-- Dataset records --

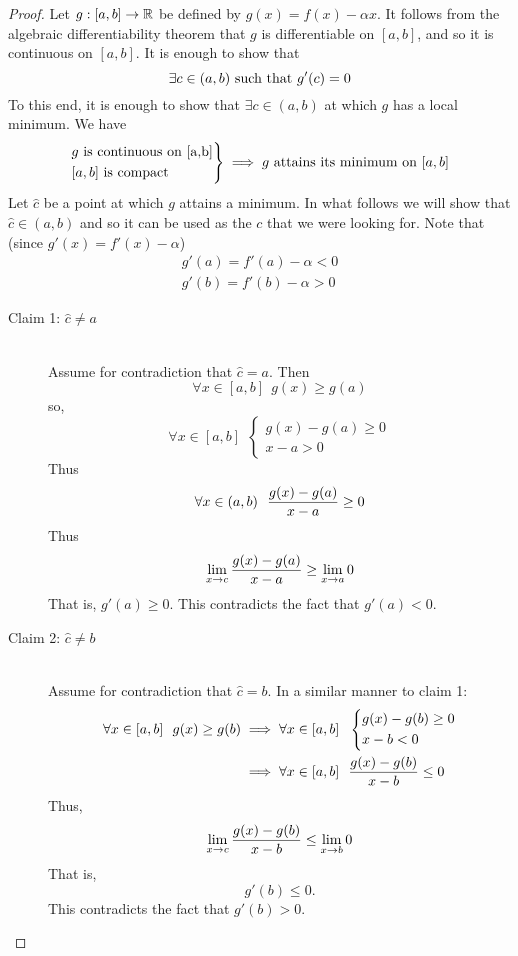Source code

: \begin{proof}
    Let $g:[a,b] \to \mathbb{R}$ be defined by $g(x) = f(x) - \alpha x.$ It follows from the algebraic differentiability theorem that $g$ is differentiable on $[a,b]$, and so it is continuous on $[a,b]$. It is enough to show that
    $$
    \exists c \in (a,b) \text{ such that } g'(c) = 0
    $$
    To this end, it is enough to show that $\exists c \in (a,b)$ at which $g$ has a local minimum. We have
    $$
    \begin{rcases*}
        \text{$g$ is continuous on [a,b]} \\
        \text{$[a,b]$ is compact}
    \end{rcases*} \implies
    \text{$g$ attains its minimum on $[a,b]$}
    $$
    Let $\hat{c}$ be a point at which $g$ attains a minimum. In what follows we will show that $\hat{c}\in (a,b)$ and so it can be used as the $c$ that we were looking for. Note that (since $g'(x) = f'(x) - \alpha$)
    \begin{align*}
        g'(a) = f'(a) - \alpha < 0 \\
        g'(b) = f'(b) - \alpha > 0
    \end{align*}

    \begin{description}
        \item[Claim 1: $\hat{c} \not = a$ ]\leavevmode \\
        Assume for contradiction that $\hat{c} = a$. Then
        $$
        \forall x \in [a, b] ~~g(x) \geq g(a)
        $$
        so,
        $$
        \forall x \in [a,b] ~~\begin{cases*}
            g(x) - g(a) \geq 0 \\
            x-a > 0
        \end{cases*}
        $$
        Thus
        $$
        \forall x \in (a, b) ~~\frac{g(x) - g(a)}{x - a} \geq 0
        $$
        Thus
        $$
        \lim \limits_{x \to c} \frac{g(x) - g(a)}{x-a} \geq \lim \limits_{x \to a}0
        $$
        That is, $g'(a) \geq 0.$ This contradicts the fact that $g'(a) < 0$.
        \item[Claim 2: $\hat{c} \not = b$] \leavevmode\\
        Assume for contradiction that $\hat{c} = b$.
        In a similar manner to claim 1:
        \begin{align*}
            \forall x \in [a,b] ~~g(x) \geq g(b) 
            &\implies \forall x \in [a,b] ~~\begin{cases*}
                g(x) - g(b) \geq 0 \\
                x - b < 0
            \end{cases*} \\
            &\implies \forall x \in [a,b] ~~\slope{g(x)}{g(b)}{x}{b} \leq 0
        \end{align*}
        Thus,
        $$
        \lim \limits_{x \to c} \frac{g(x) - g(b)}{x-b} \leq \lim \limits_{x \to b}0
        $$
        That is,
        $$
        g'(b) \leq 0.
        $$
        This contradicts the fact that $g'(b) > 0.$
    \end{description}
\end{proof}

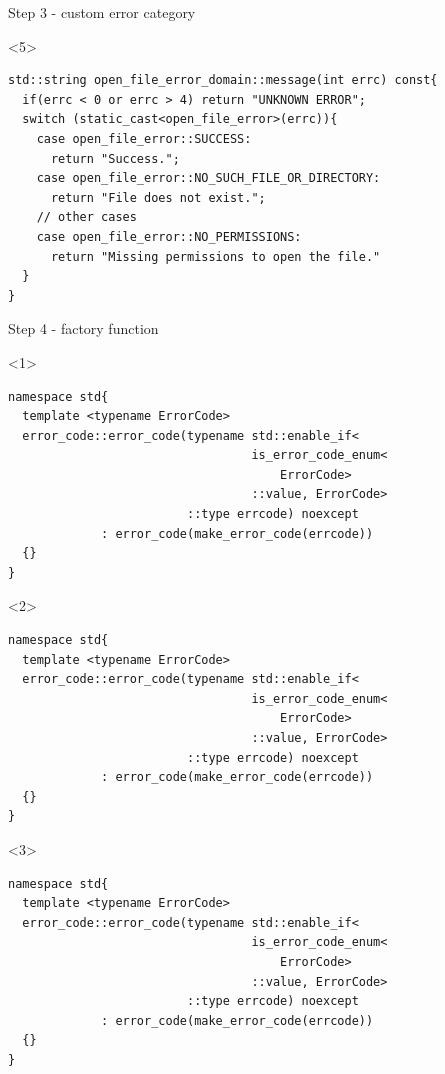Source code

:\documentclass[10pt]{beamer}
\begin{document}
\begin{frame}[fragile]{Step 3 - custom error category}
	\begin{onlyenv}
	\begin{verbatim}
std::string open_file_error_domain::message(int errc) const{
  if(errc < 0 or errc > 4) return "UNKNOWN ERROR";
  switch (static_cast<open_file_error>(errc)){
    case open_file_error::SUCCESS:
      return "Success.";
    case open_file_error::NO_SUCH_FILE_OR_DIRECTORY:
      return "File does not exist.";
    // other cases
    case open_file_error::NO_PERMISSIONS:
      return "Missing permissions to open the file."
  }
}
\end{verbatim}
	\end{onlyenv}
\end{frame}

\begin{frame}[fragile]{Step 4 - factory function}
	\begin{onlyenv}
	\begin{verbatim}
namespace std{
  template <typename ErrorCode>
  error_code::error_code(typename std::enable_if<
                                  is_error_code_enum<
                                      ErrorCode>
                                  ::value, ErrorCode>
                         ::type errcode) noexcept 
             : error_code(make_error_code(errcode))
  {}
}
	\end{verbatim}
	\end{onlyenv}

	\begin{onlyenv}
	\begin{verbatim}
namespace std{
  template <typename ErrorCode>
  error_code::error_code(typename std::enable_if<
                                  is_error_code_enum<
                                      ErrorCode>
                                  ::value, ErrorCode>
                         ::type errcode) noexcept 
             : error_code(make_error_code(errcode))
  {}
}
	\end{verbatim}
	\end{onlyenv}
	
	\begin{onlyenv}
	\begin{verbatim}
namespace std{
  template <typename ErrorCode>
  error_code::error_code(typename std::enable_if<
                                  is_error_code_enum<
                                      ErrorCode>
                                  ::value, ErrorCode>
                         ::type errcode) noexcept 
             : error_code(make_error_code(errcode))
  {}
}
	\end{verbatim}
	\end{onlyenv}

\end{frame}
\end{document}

-- What you are asked to do --
The material above is to be repeated word for word, with no images kept.

-- Solution to the exercise --
Source code

: \begin{proof}
    Let $g:[a,b] \to \mathbb{R}$ be defined by $g(x) = f(x) - \alpha x.$ It follows from the algebraic differentiability theorem that $g$ is differentiable on $[a,b]$, and so it is continuous on $[a,b]$. It is enough to show that
    $$
    \exists c \in (a,b) \text{ such that } g'(c) = 0
    $$
    To this end, it is enough to show that $\exists c \in (a,b)$ at which $g$ has a local minimum. We have
    $$
    \begin{rcases*}
        \text{$g$ is continuous on [a,b]} \\
        \text{$[a,b]$ is compact}
    \end{rcases*} \implies
    \text{$g$ attains its minimum on $[a,b]$}
    $$
    Let $\hat{c}$ be a point at which $g$ attains a minimum. In what follows we will show that $\hat{c}\in (a,b)$ and so it can be used as the $c$ that we were looking for. Note that (since $g'(x) = f'(x) - \alpha$)
    \begin{align*}
        g'(a) = f'(a) - \alpha < 0 \\
        g'(b) = f'(b) - \alpha > 0
    \end{align*}

    \begin{description}
        \item[Claim 1: $\hat{c} \not = a$ ]\leavevmode \\
        Assume for contradiction that $\hat{c} = a$. Then
        $$
        \forall x \in [a, b] ~~g(x) \geq g(a)
        $$
        so,
        $$
        \forall x \in [a,b] ~~\begin{cases*}
            g(x) - g(a) \geq 0 \\
            x-a > 0
        \end{cases*}
        $$
        Thus
        $$
        \forall x \in (a, b) ~~\frac{g(x) - g(a)}{x - a} \geq 0
        $$
        Thus
        $$
        \lim \limits_{x \to c} \frac{g(x) - g(a)}{x-a} \geq \lim \limits_{x \to a}0
        $$
        That is, $g'(a) \geq 0.$ This contradicts the fact that $g'(a) < 0$.
        \item[Claim 2: $\hat{c} \not = b$] \leavevmode\\
        Assume for contradiction that $\hat{c} = b$.
        In a similar manner to claim 1:
        \begin{align*}
            \forall x \in [a,b] ~~g(x) \geq g(b) 
            &\implies \forall x \in [a,b] ~~\begin{cases*}
                g(x) - g(b) \geq 0 \\
                x - b < 0
            \end{cases*} \\
            &\implies \forall x \in [a,b] ~~\slope{g(x)}{g(b)}{x}{b} \leq 0
        \end{align*}
        Thus,
        $$
        \lim \limits_{x \to c} \frac{g(x) - g(b)}{x-b} \leq \lim \limits_{x \to b}0
        $$
        That is,
        $$
        g'(b) \leq 0.
        $$
        This contradicts the fact that $g'(b) > 0.$
    \end{description}
\end{proof}

Source code

:\documentclass[10pt]{beamer}
\begin{document}
\begin{frame}[fragile]{Step 3 - custom error category}
	\begin{onlyenv}
	\begin{verbatim}
std::string open_file_error_domain::message(int errc) const{
  if(errc < 0 or errc > 4) return "UNKNOWN ERROR";
  switch (static_cast<open_file_error>(errc)){
    case open_file_error::SUCCESS:
      return "Success.";
    case open_file_error::NO_SUCH_FILE_OR_DIRECTORY:
      return "File does not exist.";
    // other cases
    case open_file_error::NO_PERMISSIONS:
      return "Missing permissions to open the file."
  }
}
\end{verbatim}
	\end{onlyenv}
\end{frame}

\begin{frame}[fragile]{Step 4 - factory function}
	\begin{onlyenv}
	\begin{verbatim}
namespace std{
  template <typename ErrorCode>
  error_code::error_code(typename std::enable_if<
                                  is_error_code_enum<
                                      ErrorCode>
                                  ::value, ErrorCode>
                         ::type errcode) noexcept 
             : error_code(make_error_code(errcode))
  {}
}
	\end{verbatim}
	\end{onlyenv}

	\begin{onlyenv}
	\begin{verbatim}
namespace std{
  template <typename ErrorCode>
  error_code::error_code(typename std::enable_if<
                                  is_error_code_enum<
                                      ErrorCode>
                                  ::value, ErrorCode>
                         ::type errcode) noexcept 
             : error_code(make_error_code(errcode))
  {}
}
	\end{verbatim}
	\end{onlyenv}
	
	\begin{onlyenv}
	\begin{verbatim}
namespace std{
  template <typename ErrorCode>
  error_code::error_code(typename std::enable_if<
                                  is_error_code_enum<
                                      ErrorCode>
                                  ::value, ErrorCode>
                         ::type errcode) noexcept 
             : error_code(make_error_code(errcode))
  {}
}
	\end{verbatim}
	\end{onlyenv}

\end{frame}
\end{document}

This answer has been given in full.